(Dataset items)
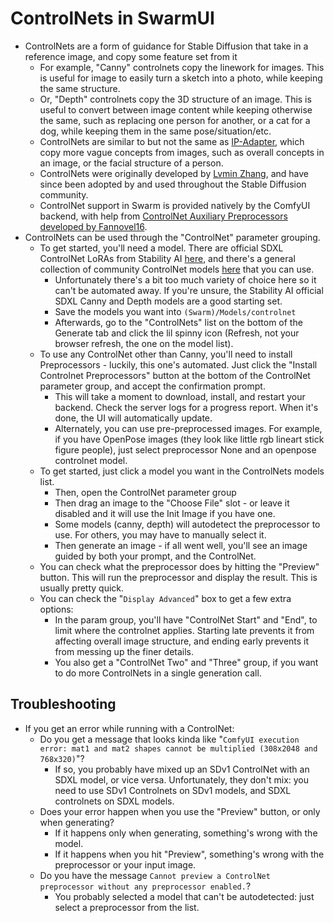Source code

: # ControlNets in SwarmUI

- ControlNets are a form of guidance for Stable Diffusion that take in a reference image, and copy some feature set from it
    - For example, "Canny" controlnets copy the linework for images. This is useful for image to easily turn a sketch into a photo, while keeping the same structure.
    - Or, "Depth" controlnets copy the 3D structure of an image. This is useful to convert between image content while keeping otherwise the same, such as replacing one person for another, or a cat for a dog, while keeping them in the same pose/situation/etc.
    - ControlNets are similar to but not the same as [IP-Adapter](/docs/Features/ImagePrompting.md), which copy more vague concepts from images, such as overall concepts in an image, or the facial structure of a person.
    - ControlNets were originally developed by [Lvmin Zhang](https://arxiv.org/abs/2302.05543), and have since been adopted by and used throughout the Stable Diffusion community.
    - ControlNet support in Swarm is provided natively by the ComfyUI backend, with help from [ControlNet Auxiliary Preprocessors developed by Fannovel16](https://github.com/Fannovel16/comfyui_controlnet_aux).
- ControlNets can be used through the "ControlNet" parameter grouping.
    - To get started, you'll need a model. There are official SDXL ControlNet LoRAs from Stability AI [here](https://huggingface.co/stabilityai/control-lora), and there's a general collection of community ControlNet models [here](https://huggingface.co/lllyasviel/sd_control_collection/tree/main) that you can use.
        - Unfortunately there's a bit too much variety of choice here so it can't be automated away. If you're unsure, the Stability AI official SDXL Canny and Depth models are a good starting set.
        - Save the models you want into `(Swarm)/Models/controlnet`
        - Afterwards, go to the "ControlNets" list on the bottom of the Generate tab and click the lil spinny icon (Refresh, not your browser refresh, the one on the model list).
    - To use any ControlNet other than Canny, you'll need to install Preprocessors - luckily, this one's automated. Just click the "Install Controlnet Preprocessors" button at the bottom of the ControlNet parameter group, and accept the confirmation prompt.
        - This will take a moment to download, install, and restart your backend. Check the server logs for a progress report. When it's done, the UI will automatically update.
        - Alternately, you can use pre-preprocessed images. For example, if you have OpenPose images (they look like little rgb lineart stick figure people), just select preprocessor None and an openpose controlnet model.
    - To get started, just click a model you want in the ControlNets models list.
        - Then, open the ControlNet parameter group
        - Then drag an image to the "Choose File" slot - or leave it disabled and it will use the Init Image if you have one.
        - Some models (canny, depth) will autodetect the preprocessor to use. For others, you may have to manually select it.
        - Then generate an image - if all went well, you'll see an image guided by both your prompt, and the ControlNet.
    - You can check what the preprocessor does by hitting the "Preview" button. This will run the preprocessor and display the result. This is usually pretty quick.
    - You can check the "`Display Advanced`" box to get a few extra options:
        - In the param group, you'll have "ControlNet Start" and "End", to limit where the controlnet applies. Starting late prevents it from affecting overall image structure, and ending early prevents it from messing up the finer details.
        - You also get a "ControlNet Two" and "Three" group, if you want to do more ControlNets in a single generation call.

## Troubleshooting

- If you get an error while running with a ControlNet:
    - Do you get a message that looks kinda like "`ComfyUI execution error: mat1 and mat2 shapes cannot be multiplied (308x2048 and 768x320)`"?
        - If so, you probably have mixed up an SDv1 ControlNet with an SDXL model, or vice versa. Unfortunately, they don't mix: you need to use SDv1 Controlnets on SDv1 models, and SDXL controlnets on SDXL models.
    - Does your error happen when you use the "Preview" button, or only when generating?
        - If it happens only when generating, something's wrong with the model.
        - If it happens when you hit "Preview", something's wrong with the preprocessor or your input image.
    - Do you have the message `Cannot preview a ControlNet preprocessor without any preprocessor enabled.`?
        - You probably selected a model that can't be autodetected: just select a preprocessor from the list.
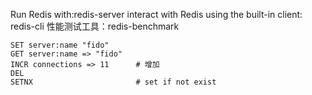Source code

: Run Redis with:redis-server
interact with Redis using the built-in client: redis-cli
性能测试工具：redis-benchmark


	SET server:name "fido"
	GET server:name => "fido"
	INCR connections => 11		# 增加
	DEL
	SETNX						# set if not exist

Your assignment: What is the number of lines above that hold the string "error"? Answer with that number alone.

Written answer: 3